Data Contracts vs Data Quality: What's the Difference?
Data contracts define what a dataset promises — before it is written. Data quality measures whether the data delivered on those promises — after it is written. Contracts are enforced in CI/CD to prevent breaking changes; quality checks run at pipeline time to catch runtime violations. You need both.
Data Contract
- ✓ Defines schema, SLA, owner, and change policy
- ✓ Enforced in CI/CD — blocks breaking PRs before merge
- ✓ Versioned YAML stored in source control
- ✓ Covers PII classification and access control
- – Requires CI/CD integration to be effective
- – Most valuable at team boundaries — overkill for internal tables
Stack: ODCS YAML · GitHub Actions · Schema Registry
Data Quality
- ✓ Measures null rates, row counts, value distributions
- ✓ Runs at pipeline time — catches runtime data violations
- ✓ Works without team buy-in — add to any existing pipeline
- ✓ Tools: dbt tests, Great Expectations, Soda
- – Can't block breaking schema changes before they ship
- – No ownership or SLA metadata — just assertions
Stack: dbt · Great Expectations · Soda · Prometheus
Mental Model
Think of a data contract as a building code — it defines what must be true before construction begins, enforced by an inspector (CI/CD) before anyone moves in. Data quality is a home inspection — it checks the delivered building against specs after it's built. Building codes prevent the wrong thing from being built; inspections catch what slipped through. You need both to ship reliable data.
Use Data Contracts When
- → Breaking schema changes are a recurring problem
- → Producer and consumer are different teams
- → You need PII tagging and access control enforced
- → SOC2, GDPR, or HIPAA compliance is required
Use Data Quality When
- → Catching runtime data violations (nulls, bad values)

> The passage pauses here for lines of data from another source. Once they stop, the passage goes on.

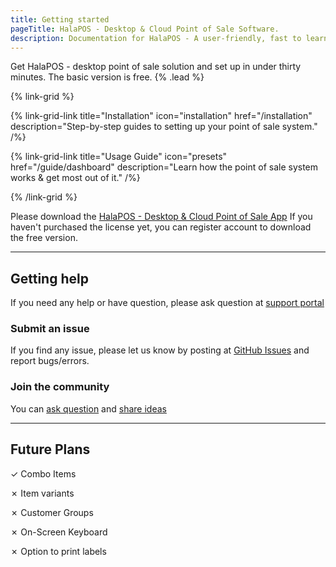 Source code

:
 ```yaml
---
title: Getting started
pageTitle: HalaPOS - Desktop & Cloud Point of Sale Software.
description: Documentation for HalaPOS - A user-friendly, fast to learn and easy to use point of sale software.
---
```


Get HalaPOS - desktop point of sale solution and set up in under thirty minutes. The basic version is free. {% .lead %}

{% link-grid %}

{% link-grid-link title="Installation" icon="installation" href="/installation" description="Step-by-step guides to setting up your point of sale system." /%}

{% link-grid-link title="Usage Guide" icon="presets" href="/guide/dashboard" description="Learn how the point of sale system works & get most out of it." /%}

{% /link-grid %}

Please download the [HalaPOS - Desktop & Cloud Point of Sale App](https://www.HalaPOS.co/download) If you haven't purchased the license yet, you can register account to download the free version.

---

## Getting help

If you need any help or have question, please ask question at [support portal](https://https://halabyte.com/contact/)

### Submit an issue

If you find any issue, please let us know by posting at [GitHub Issues](https://github.com/HalaPOS-co/dochttps://halabyte.com/contact) and report bugs/errors.

### Join the community

You can [ask question](https://github.com/HalaPOS-co/docs/discussions/new?category=q-a) and [share ideas](https://halabyte.com/contact)

---

## Future Plans

&check; Combo Items

&cross; Item variants

&cross; Customer Groups

&cross; On-Screen Keyboard

&cross; Option to print labels
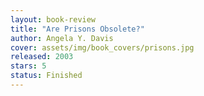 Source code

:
```yaml
---
layout: book-review
title: "Are Prisons Obsolete?"
author: Angela Y. Davis
cover: assets/img/book_covers/prisons.jpg
released: 2003
stars: 5
status: Finished
---
```

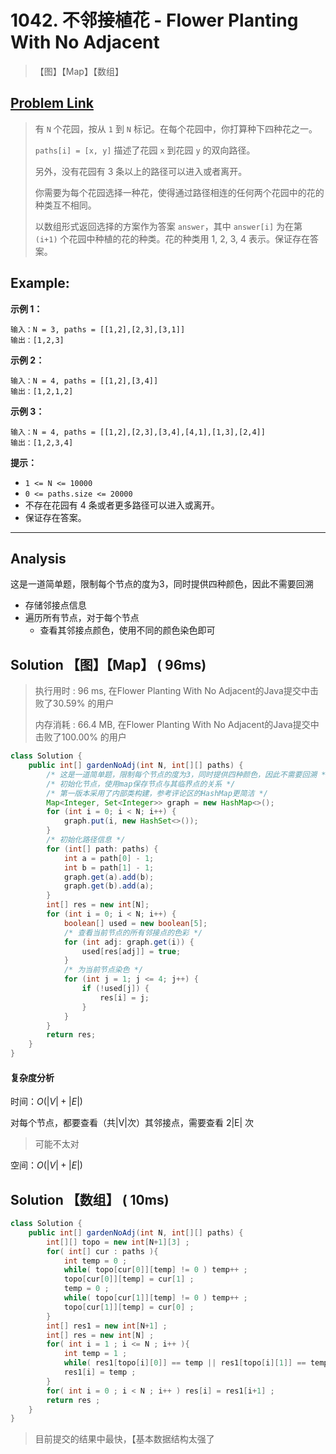 # 1042. 不邻接植花 - Flower Planting With No Adjacent

> 【图】【Map】【数组】

## [Problem Link](https://leetcode-cn.com/problems/flower-planting-with-no-adjacent/)

> 有 `N` 个花园，按从 `1` 到 `N` 标记。在每个花园中，你打算种下四种花之一。
>
> `paths[i] = [x, y]` 描述了花园 `x` 到花园 `y` 的双向路径。
>
> 另外，没有花园有 3 条以上的路径可以进入或者离开。
>
> 你需要为每个花园选择一种花，使得通过路径相连的任何两个花园中的花的种类互不相同。
>
> 以数组形式返回选择的方案作为答案 `answer`，其中 `answer[i]` 为在第 `(i+1)` 个花园中种植的花的种类。花的种类用  1, 2, 3, 4 表示。保证存在答案。

## Example:

**示例 1：**

```
输入：N = 3, paths = [[1,2],[2,3],[3,1]]
输出：[1,2,3]
```

**示例 2：**

```
输入：N = 4, paths = [[1,2],[3,4]]
输出：[1,2,1,2]
```

**示例 3：**

```
输入：N = 4, paths = [[1,2],[2,3],[3,4],[4,1],[1,3],[2,4]]
输出：[1,2,3,4]
```

 **提示：**

- `1 <= N <= 10000`
- `0 <= paths.size <= 20000`
- 不存在花园有 4 条或者更多路径可以进入或离开。
- 保证存在答案。

---

## Analysis

这是一道简单题，限制每个节点的度为3，同时提供四种颜色，因此不需要回溯

- 存储邻接点信息
- 遍历所有节点，对于每个节点
  - 查看其邻接点颜色，使用不同的颜色染色即可

## Solution 【图】【Map】 ( 96ms)

> 执行用时 : 96 ms, 在Flower Planting With No Adjacent的Java提交中击败了30.59% 的用户
>
> 内存消耗 : 66.4 MB, 在Flower Planting With No Adjacent的Java提交中击败了100.00% 的用户

```java
class Solution {
    public int[] gardenNoAdj(int N, int[][] paths) {
        /* 这是一道简单题，限制每个节点的度为3，同时提供四种颜色，因此不需要回溯 */
        /* 初始化节点，使用map保存节点与其临界点的关系 */
        /* 第一版本采用了内部类构建，参考评论区的HashMap更简洁 */
        Map<Integer, Set<Integer>> graph = new HashMap<>();
        for (int i = 0; i < N; i++) {
            graph.put(i, new HashSet<>());
        }
        /* 初始化路径信息 */
        for (int[] path: paths) {
            int a = path[0] - 1;
            int b = path[1] - 1;
            graph.get(a).add(b);
            graph.get(b).add(a);
        }
        int[] res = new int[N];
        for (int i = 0; i < N; i++) {
            boolean[] used = new boolean[5];
            /* 查看当前节点的所有邻接点的色彩 */
            for (int adj: graph.get(i)) {
                used[res[adj]] = true;
            }
            /* 为当前节点染色 */
            for (int j = 1; j <= 4; j++) {
                if (!used[j]) {
                    res[i] = j;
                }
            }
        }
        return res;
    }
}
```
#### 复杂度分析

时间：$O(|V| + |E|)$

对每个节点，都要查看（共|V|次）其邻接点，需要查看 2|E| 次

> 可能不太对

空间：$O(|V| + |E|)$

## Solution 【数组】 ( 10ms)

```java
class Solution {
    public int[] gardenNoAdj(int N, int[][] paths) {
        int[][] topo = new int[N+1][3] ;
        for( int[] cur : paths ){
            int temp = 0 ;
            while( topo[cur[0]][temp] != 0 ) temp++ ;
            topo[cur[0]][temp] = cur[1] ;
            temp = 0 ;
            while( topo[cur[1]][temp] != 0 ) temp++ ;
            topo[cur[1]][temp] = cur[0] ;
        }
        int[] res1 = new int[N+1] ;
        int[] res = new int[N] ;
        for( int i = 1 ; i <= N ; i++ ){
            int temp = 1 ;
            while( res1[topo[i][0]] == temp || res1[topo[i][1]] == temp || res1[topo[i][2]] == temp ) temp++ ;
            res1[i] = temp ;
        }
        for( int i = 0 ; i < N ; i++ ) res[i] = res1[i+1] ;
        return res ;
    }
}
```

> 目前提交的结果中最快，【基本数据结构太强了

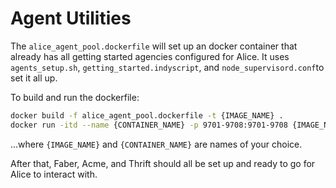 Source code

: # Agent Utilities

The `alice_agent_pool.dockerfile` will set up an docker container that already has all getting started agencies configured for Alice. It uses `agents_setup.sh`, `getting_started.indyscript`, and `node_supervisord.conf`to set it all up.

To build and run the dockerfile:

``` bash
docker build -f alice_agent_pool.dockerfile -t {IMAGE_NAME} . 
docker run -itd --name {CONTAINER_NAME} -p 9701-9708:9701-9708 {IMAGE_NAME}
```
...where `{IMAGE_NAME}` and `{CONTAINER_NAME}` are names of your choice.

After that, Faber, Acme, and Thrift should all be set up and ready to go for Alice to interact with.
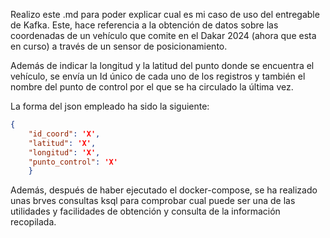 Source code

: Realizo este .md para poder explicar cual es mi caso de uso del entregable de Kafka. Este, hace referencia a la obtención de datos sobre las coordenadas de un vehículo que comite en el Dakar 2024 (ahora que esta en curso) a través de un sensor de posicionamiento.

Además de indicar la longitud y la latitud del punto donde se encuentra el vehículo, se envía un Id único de cada uno de los registros y también el nombre del punto de control por el que se ha circulado la última vez.

La forma del json empleado ha sido la siguiente:

```json
{
    "id_coord": 'X',
    "latitud": 'X',
    "longitud": 'X',
    "punto_control": 'X'
    }
```

Además, después de haber ejecutado el docker-compose, se ha realizado unas brves consultas ksql para comprobar cual puede ser una de las utilidades y facilidades de obtención y consulta de la información recopilada. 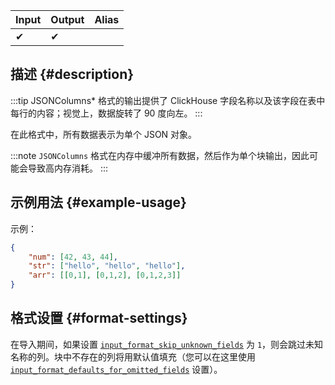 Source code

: | Input | Output | Alias |
|-------|--------|-------|
| ✔     | ✔      |       |

## 描述 {#description}

:::tip
JSONColumns* 格式的输出提供了 ClickHouse 字段名称以及该字段在表中每行的内容；视觉上，数据旋转了 90 度向左。
:::

在此格式中，所有数据表示为单个 JSON 对象。

:::note
`JSONColumns` 格式在内存中缓冲所有数据，然后作为单个块输出，因此可能会导致高内存消耗。
:::

## 示例用法 {#example-usage}

示例：

```json
{
    "num": [42, 43, 44],
    "str": ["hello", "hello", "hello"],
    "arr": [[0,1], [0,1,2], [0,1,2,3]]
}
```

## 格式设置 {#format-settings}

在导入期间，如果设置 [`input_format_skip_unknown_fields`](/operations/settings/settings-formats.md/#input_format_skip_unknown_fields) 为 `1`，则会跳过未知名称的列。块中不存在的列将用默认值填充（您可以在这里使用 [`input_format_defaults_for_omitted_fields`](/operations/settings/settings-formats.md/#input_format_defaults_for_omitted_fields) 设置）。
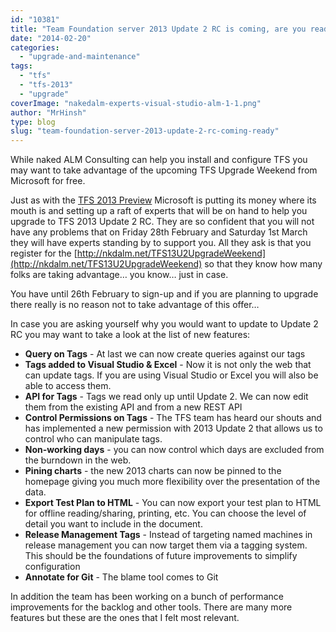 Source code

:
 ```yaml
---
id: "10381"
title: "Team Foundation server 2013 Update 2 RC is coming, are you ready?"
date: "2014-02-20"
categories:
  - "upgrade-and-maintenance"
tags:
  - "tfs"
  - "tfs-2013"
  - "upgrade"
coverImage: "nakedalm-experts-visual-studio-alm-1-1.png"
author: "MrHinsh"
type: blog
slug: "team-foundation-server-2013-update-2-rc-coming-ready"
---
```


While naked ALM Consulting can help you install and configure TFS you may want to take advantage of the upcoming TFS Upgrade Weekend from Microsoft for free.

Just as with the [TFS 2013 Preview](http://nkdagility.com/the-great-team-foundation-server-2013-upgrade-weekend/) Microsoft is putting its money where its mouth is and setting up a raft of experts that will be on hand to help you upgrade to TFS 2013 Update 2 RC. They are so confident that you will not have any problems that on Friday 28th February and Saturday 1st March they will have experts standing by to support you. All they ask is that you register for the [http://nkdalm.net/TFS13U2UpgradeWeekend](http://nkdalm.net/TFS13U2UpgradeWeekend) so that they know how many folks are taking advantage… you know… just in case.

You have until 26th February to sign-up and if you are planning to upgrade there really is no reason not to take advantage of this offer…

In case you are asking yourself why you would want to update to Update 2 RC you may want to take a look at the list of new features:

- **Query on Tags** - At last we can now create queries against our tags
- **Tags added to Visual Studio & Excel** - Now it is not only the web that can update tags. If you are using Visual Studio or Excel you will also be able to access them.
- **API for Tags** - Tags we read only up until Update 2. We can now edit them from the existing API and from a new REST API
- **Control Permissions on Tags** - The TFS team has heard our shouts and has implemented a new permission with 2013 Update 2 that allows us to control who can manipulate tags.
- **Non-working days** - you can now control which days are excluded from the burndown in the web.
- **Pining charts** - the new 2013 charts can now be pinned to the homepage giving you much more flexibility over the presentation of the data.
- **Export Test Plan to HTML** - You can now export your test plan to HTML for offline reading/sharing, printing, etc. You can choose the level of detail you want to include in the document.
- **Release Management Tags** \- Instead of targeting named machines in release management you can now target them via a tagging system. This should be the foundations of future improvements to simplify configuration
- **Annotate for Git** - The blame tool comes to Git

In addition the team has been working on a bunch of performance improvements for the backlog and other tools. There are many more features but these are the ones that I felt most relevant.
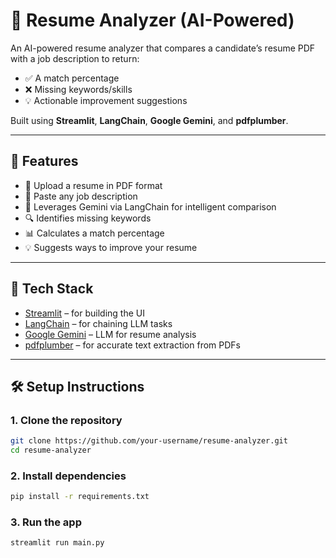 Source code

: # 🧠 Resume Analyzer (AI-Powered)

An AI-powered resume analyzer that compares a candidate’s resume PDF with a job description to return:
- ✅ A match percentage
- ❌ Missing keywords/skills
- 💡 Actionable improvement suggestions

Built using **Streamlit**, **LangChain**, **Google Gemini**, and **pdfplumber**.

---

## 🚀 Features

- 📄 Upload a resume in PDF format
- 📝 Paste any job description
- 🤖 Leverages Gemini via LangChain for intelligent comparison
- 🔍 Identifies missing keywords
- 📊 Calculates a match percentage
- 💡 Suggests ways to improve your resume

---

## 🧩 Tech Stack

- [Streamlit](https://streamlit.io/) – for building the UI
- [LangChain](https://www.langchain.com/) – for chaining LLM tasks
- [Google Gemini](https://ai.google.dev/) – LLM for resume analysis
- [pdfplumber](https://github.com/jsvine/pdfplumber) – for accurate text extraction from PDFs

---

## 🛠 Setup Instructions

### 1. Clone the repository

```bash
git clone https://github.com/your-username/resume-analyzer.git
cd resume-analyzer
```
### 2. Install dependencies

```bash
pip install -r requirements.txt
```
### 3. Run the app

```bash
streamlit run main.py
```
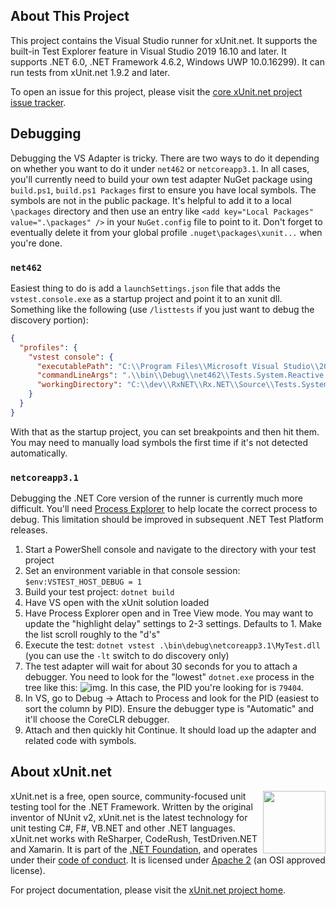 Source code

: ## About This Project

This project contains the Visual Studio runner for xUnit.net. It supports the built-in Test Explorer feature in Visual Studio 2019 16.10 and later. It supports .NET 6.0, .NET Framework 4.6.2, Windows UWP 10.0.16299). It can run tests from xUnit.net 1.9.2 and later.

To open an issue for this project, please visit the [core xUnit.net project issue tracker](https://github.com/xunit/xunit/issues).

## Debugging

Debugging the VS Adapter is tricky. There are two ways to do it depending on whether you want to do it under `net462` or `netcoreapp3.1`. In all cases, you'll currently need to build your own test adapter NuGet package using `build.ps1`, `build.ps1 Packages` first to ensure you have local symbols. The symbols are not in the public package. It's helpful to add it to a local `\packages` directory and then use an entry like `<add key="Local Packages" value=".\packages" />` in your `NuGet.config` file to point to it. Don't forget to eventually delete it from your global profile `.nuget\packages\xunit...` when you're done.

### `net462`
Easiest thing to do is add a `launchSettings.json` file that adds the `vstest.console.exe` as a startup project and point it to an xunit dll. Something like the following (use `/listtests` if you just want to debug the discovery portion):

```json
{
  "profiles": {
    "vstest console": {
      "executablePath": "C:\\Program Files\\Microsoft Visual Studio\\2022\\Enterprise\\Common7\\IDE\\CommonExtensions\\Microsoft\\TestWindow\\vstest.console.exe",
      "commandLineArgs": ".\\bin\\Debug\\net462\\Tests.System.Reactive.dll /TestAdapterPath:.\\bin\\Debug\\net462 /listtests",
      "workingDirectory": "C:\\dev\\RxNET\\Rx.NET\\Source\\Tests.System.Reactive\\"
    }
  }
}
```

With that as the startup project, you can set breakpoints and then hit them. You may need to manually load symbols the first time if it's not detected automatically.

### `netcoreapp3.1`

Debugging the .NET Core version of the runner is currently much more difficult. You'll need [Process Explorer](https://technet.microsoft.com/en-us/sysinternals/processexplorer.aspx) to help locate the correct process to debug. This limitation should be improved in subsequent .NET Test Platform releases.

1. Start a PowerShell console and navigate to the directory with your test project
2. Set an environment variable in that console session: `$env:VSTEST_HOST_DEBUG = 1`
3. Build your test project: `dotnet build`
4. Have VS open with the xUnit solution loaded
5. Have Process Explorer open and in Tree View mode. You may want to update the "highlight delay" settings to 2-3 settings. Defaults to 1. Make the list scroll roughly to the "d's"
6. Execute the test: `dotnet vstest .\bin\debug\netcoreapp3.1\MyTest.dll` (you can use the  `-lt` switch to do discovery only)
7. The test adapter will wait for about 30 seconds for you to attach a debugger. You need to look for the "lowest" `dotnet.exe` process in the tree like this: ![img](https://cloud.githubusercontent.com/assets/1427284/21454655/2ca31676-c8e8-11e6-937b-06b16d8b9254.png). In this case, the PID you're looking for is `79404`.
8. In VS, go to Debug -> Attach to Process and look for the PID (easiest to sort the column by PID). Ensure the debugger type is "Automatic" and it'll choose the CoreCLR debugger.
9. Attach and then quickly hit Continue. It should load up the adapter and related code with symbols.

## About xUnit.net

[<img align="right" width="100px" src="https://raw.githubusercontent.com/xunit/media/main/dotnet-foundation.svg" />](https://dotnetfoundation.org/projects/project-detail/xunit)

xUnit.net is a free, open source, community-focused unit testing tool for the .NET Framework. Written by the original inventor of NUnit v2, xUnit.net is the latest technology for unit testing C#, F#, VB.NET and other .NET languages. xUnit.net works with ReSharper, CodeRush, TestDriven.NET and Xamarin. It is part of the [.NET Foundation](https://www.dotnetfoundation.org/), and operates under their [code of conduct](http://www.dotnetfoundation.org/code-of-conduct). It is licensed under [Apache 2](https://opensource.org/licenses/Apache-2.0) (an OSI approved license).

For project documentation, please visit the [xUnit.net project home](https://xunit.net/).

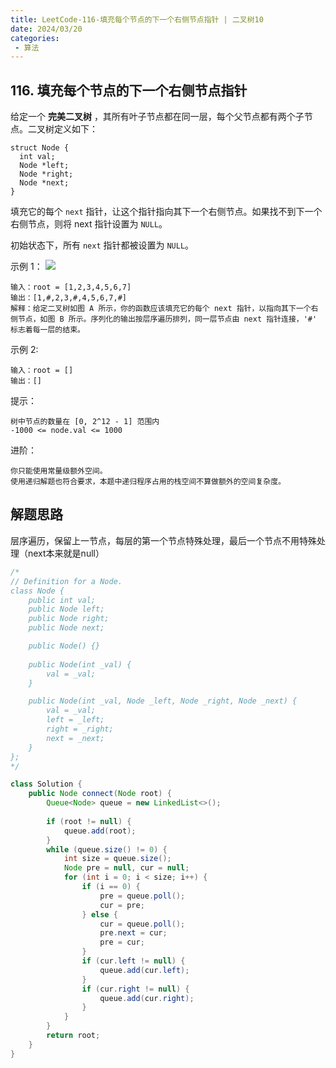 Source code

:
 ```yaml
---
title: LeetCode-116-填充每个节点的下一个右侧节点指针 | 二叉树10
date: 2024/03/20
categories:
 - 算法
---
```

## 116. 填充每个节点的下一个右侧节点指针
给定一个 **完美二叉树** ，其所有叶子节点都在同一层，每个父节点都有两个子节点。二叉树定义如下：
```
struct Node {
  int val;
  Node *left;
  Node *right;
  Node *next;
}
```
填充它的每个 `next` 指针，让这个指针指向其下一个右侧节点。如果找不到下一个右侧节点，则将 next 指针设置为 `NULL`。

初始状态下，所有 `next` 指针都被设置为 `NULL`。
 

示例 1：
![](/image/2024032006.png)
```
输入：root = [1,2,3,4,5,6,7]
输出：[1,#,2,3,#,4,5,6,7,#]
解释：给定二叉树如图 A 所示，你的函数应该填充它的每个 next 指针，以指向其下一个右侧节点，如图 B 所示。序列化的输出按层序遍历排列，同一层节点由 next 指针连接，'#' 标志着每一层的结束。
```
示例 2:
```
输入：root = []
输出：[]
```

提示：
```
树中节点的数量在 [0, 2^12 - 1] 范围内
-1000 <= node.val <= 1000
```

进阶：
```
你只能使用常量级额外空间。
使用递归解题也符合要求，本题中递归程序占用的栈空间不算做额外的空间复杂度。
```

## 解题思路
层序遍历，保留上一节点，每层的第一个节点特殊处理，最后一个节点不用特殊处理（next本来就是null）

```java
/*
// Definition for a Node.
class Node {
    public int val;
    public Node left;
    public Node right;
    public Node next;

    public Node() {}
    
    public Node(int _val) {
        val = _val;
    }

    public Node(int _val, Node _left, Node _right, Node _next) {
        val = _val;
        left = _left;
        right = _right;
        next = _next;
    }
};
*/

class Solution {
    public Node connect(Node root) {
        Queue<Node> queue = new LinkedList<>();
        
        if (root != null) {
            queue.add(root);
        }
        while (queue.size() != 0) {
            int size = queue.size();
            Node pre = null, cur = null;
            for (int i = 0; i < size; i++) {
                if (i == 0) {
                    pre = queue.poll();
                    cur = pre;
                } else {
                    cur = queue.poll();
                    pre.next = cur;
                    pre = cur;
                }
                if (cur.left != null) {
                    queue.add(cur.left);
                }
                if (cur.right != null) {
                    queue.add(cur.right);
                }
            }
        }
        return root;
    }
}
```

- → Adding checks to existing pipelines quickly
- → You need a foundation before rolling out contracts
- → Internal tables consumed only by your own team
How They Work Together
The production pattern is layers: contracts define what the dataset promises and gate CI/CD. Quality tools (Great Expectations, dbt tests) validate the runtime output against those promises. The contract drives the test generation — quality checks should be derived from contract SLAs, not defined independently.
# Contract SLA drives quality check thresholds
# contracts/orders.yml
sla:
freshness_hours: 1
min_rows: 1000
# Great Expectations suite auto-generated from contract
validator.expect_table_row_count_to_be_between(
min_value=1000 # from contract.sla.min_rows
)
Common Mistakes
Treating contracts and quality as alternatives
They operate at different layers. Contracts prevent the wrong thing from shipping; quality catches runtime violations. Replace neither with the other.
Quality checks without contracts at team boundaries
If a producer renames a column, your quality check passes (the new column exists) but all downstream consumers reading the old name break. A contract would have blocked the rename in CI.
Contracts without quality enforcement
A YAML file with SLA definitions that nobody validates is just documentation. Wire contracts into both CI/CD (breaking changes) and pipeline time (quality thresholds) from day one.
FAQ
- What is the difference between data contracts and data quality?
- Contracts define what a dataset promises and are enforced in CI/CD before code ships. Quality measures whether the data delivered at runtime. Contracts prevent problems; quality catches them.
- Can data quality replace data contracts?
- No. Quality tools run after data is written and catch known violations. Contracts block breaking schema changes before they are ever merged. You need both.
- Should I implement contracts or quality first?
- Start with quality — dbt tests and Great Expectations on critical tables. Once baselines exist, layer contracts on top for your most important team boundaries.